Filter the listing for lines containing "Since".

▶ _GIVEN DATA_:
-- -- --

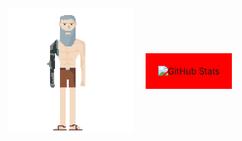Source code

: <div style="display: flex; align-items: center; justify-content: center; gap: 20px;">

  <!-- Imagem GIF -->
  <img src="base-lauricio.gif" alt="Descrição da imagem" style="width: 200px;">

  <!-- Div contendo o gráfico -->
  <div style="background-color: red; padding: 20px;">
    <img height="220" src="https://github-readme-stats.vercel.app/api/top-langs/?username=lauricioweb&layout=compact&langs_count=20&theme=dark" alt="GitHub Stats">
  </div>
  
</div>
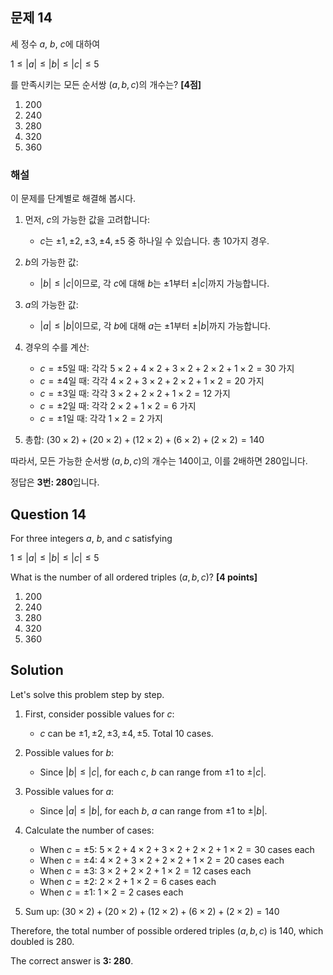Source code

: 

## 문제 14
세 정수 $a$, $b$, $c$에 대하여

$1 \leq |a| \leq |b| \leq |c| \leq 5$

를 만족시키는 모든 순서쌍 $(a, b, c)$의 개수는? **[4점]**

1. 200
2. 240
3. 280
4. 320
5. 360

### 해설
이 문제를 단계별로 해결해 봅시다.

1. 먼저, $c$의 가능한 값을 고려합니다:
   - $c$는 $\pm1, \pm2, \pm3, \pm4, \pm5$ 중 하나일 수 있습니다. 총 10가지 경우.

2. $b$의 가능한 값:
   - $|b| \leq |c|$이므로, 각 $c$에 대해 $b$는 $\pm1$부터 $\pm|c|$까지 가능합니다.

3. $a$의 가능한 값:
   - $|a| \leq |b|$이므로, 각 $b$에 대해 $a$는 $\pm1$부터 $\pm|b|$까지 가능합니다.

4. 경우의 수를 계산:
   - $c = \pm5$일 때: 각각 $5 \times 2 + 4 \times 2 + 3 \times 2 + 2 \times 2 + 1 \times 2 = 30$ 가지
   - $c = \pm4$일 때: 각각 $4 \times 2 + 3 \times 2 + 2 \times 2 + 1 \times 2 = 20$ 가지
   - $c = \pm3$일 때: 각각 $3 \times 2 + 2 \times 2 + 1 \times 2 = 12$ 가지
   - $c = \pm2$일 때: 각각 $2 \times 2 + 1 \times 2 = 6$ 가지
   - $c = \pm1$일 때: 각각 $1 \times 2 = 2$ 가지

5. 총합:
   $(30 \times 2) + (20 \times 2) + (12 \times 2) + (6 \times 2) + (2 \times 2) = 140$

따라서, 모든 가능한 순서쌍 $(a, b, c)$의 개수는 140이고, 이를 2배하면 280입니다.

정답은 **3번: 280**입니다.

## Question 14
For three integers $a$, $b$, and $c$ satisfying

$1 \leq |a| \leq |b| \leq |c| \leq 5$

What is the number of all ordered triples $(a, b, c)$? **[4 points]**

1. 200
2. 240
3. 280
4. 320
5. 360

## Solution
Let's solve this problem step by step.

1. First, consider possible values for $c$:
   - $c$ can be $\pm1, \pm2, \pm3, \pm4, \pm5$. Total 10 cases.

2. Possible values for $b$:
   - Since $|b| \leq |c|$, for each $c$, $b$ can range from $\pm1$ to $\pm|c|$.

3. Possible values for $a$:
   - Since $|a| \leq |b|$, for each $b$, $a$ can range from $\pm1$ to $\pm|b|$.

4. Calculate the number of cases:
   - When $c = \pm5$: $5 \times 2 + 4 \times 2 + 3 \times 2 + 2 \times 2 + 1 \times 2 = 30$ cases each
   - When $c = \pm4$: $4 \times 2 + 3 \times 2 + 2 \times 2 + 1 \times 2 = 20$ cases each
   - When $c = \pm3$: $3 \times 2 + 2 \times 2 + 1 \times 2 = 12$ cases each
   - When $c = \pm2$: $2 \times 2 + 1 \times 2 = 6$ cases each
   - When $c = \pm1$: $1 \times 2 = 2$ cases each

5. Sum up:
   $(30 \times 2) + (20 \times 2) + (12 \times 2) + (6 \times 2) + (2 \times 2) = 140$

Therefore, the total number of possible ordered triples $(a, b, c)$ is 140, which doubled is 280.

The correct answer is **3: 280**.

-- -- --

▶ _SOLUTION TO THE EXERCISE_:
   - Since $|b| \leq |c|$, for each $c$, $b$ can range from $\pm1$ to $\pm|c|$.
   - Since $|a| \leq |b|$, for each $b$, $a$ can range from $\pm1$ to $\pm|b|$.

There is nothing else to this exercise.